WHAT IS BEING ASKED:
Within the records, say how many lines include the word "Mode"; the answer should be the number and no more.
** Opening STUDY MATERIAL block **
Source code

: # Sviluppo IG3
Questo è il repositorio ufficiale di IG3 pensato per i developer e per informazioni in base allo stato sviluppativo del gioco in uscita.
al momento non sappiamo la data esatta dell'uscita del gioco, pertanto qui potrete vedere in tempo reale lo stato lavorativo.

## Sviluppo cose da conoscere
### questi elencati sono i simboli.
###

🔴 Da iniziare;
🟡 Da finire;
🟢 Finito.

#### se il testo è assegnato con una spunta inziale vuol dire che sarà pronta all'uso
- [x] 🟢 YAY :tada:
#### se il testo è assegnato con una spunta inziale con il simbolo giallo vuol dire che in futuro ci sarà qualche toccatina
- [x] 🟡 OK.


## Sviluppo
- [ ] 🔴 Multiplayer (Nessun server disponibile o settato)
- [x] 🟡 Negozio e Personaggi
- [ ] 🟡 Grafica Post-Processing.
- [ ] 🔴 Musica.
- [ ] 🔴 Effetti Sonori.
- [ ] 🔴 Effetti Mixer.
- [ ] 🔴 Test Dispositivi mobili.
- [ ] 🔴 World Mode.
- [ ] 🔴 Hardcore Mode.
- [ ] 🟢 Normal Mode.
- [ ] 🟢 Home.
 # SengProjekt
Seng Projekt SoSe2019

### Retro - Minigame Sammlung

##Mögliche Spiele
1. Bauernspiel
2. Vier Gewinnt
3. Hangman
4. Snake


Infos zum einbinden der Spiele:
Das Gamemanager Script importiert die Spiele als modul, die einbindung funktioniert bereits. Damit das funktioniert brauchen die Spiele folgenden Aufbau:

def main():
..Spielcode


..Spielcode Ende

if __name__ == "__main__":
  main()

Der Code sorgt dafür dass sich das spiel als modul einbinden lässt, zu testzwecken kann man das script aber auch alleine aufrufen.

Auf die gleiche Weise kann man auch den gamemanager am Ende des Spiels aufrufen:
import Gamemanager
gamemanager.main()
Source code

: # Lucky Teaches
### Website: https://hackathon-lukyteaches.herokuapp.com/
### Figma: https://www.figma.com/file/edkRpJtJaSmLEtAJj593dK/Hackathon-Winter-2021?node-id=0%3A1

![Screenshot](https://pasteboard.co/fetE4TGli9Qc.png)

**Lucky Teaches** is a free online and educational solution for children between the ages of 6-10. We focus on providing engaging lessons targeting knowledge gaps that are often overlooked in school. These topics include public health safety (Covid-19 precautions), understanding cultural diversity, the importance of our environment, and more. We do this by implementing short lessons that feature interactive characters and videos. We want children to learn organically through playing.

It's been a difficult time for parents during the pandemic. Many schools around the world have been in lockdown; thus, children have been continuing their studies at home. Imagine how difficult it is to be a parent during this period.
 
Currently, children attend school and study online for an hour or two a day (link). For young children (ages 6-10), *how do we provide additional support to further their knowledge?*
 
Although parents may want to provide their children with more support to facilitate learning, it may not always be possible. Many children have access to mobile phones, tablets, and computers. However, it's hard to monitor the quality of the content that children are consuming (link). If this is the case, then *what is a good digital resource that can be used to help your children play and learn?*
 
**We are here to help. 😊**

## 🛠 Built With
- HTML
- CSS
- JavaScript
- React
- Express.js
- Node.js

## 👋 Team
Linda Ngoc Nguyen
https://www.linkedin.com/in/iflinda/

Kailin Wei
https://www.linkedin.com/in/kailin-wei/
** Closing STUDY MATERIAL block **
EXERCISE SOLUTION:
3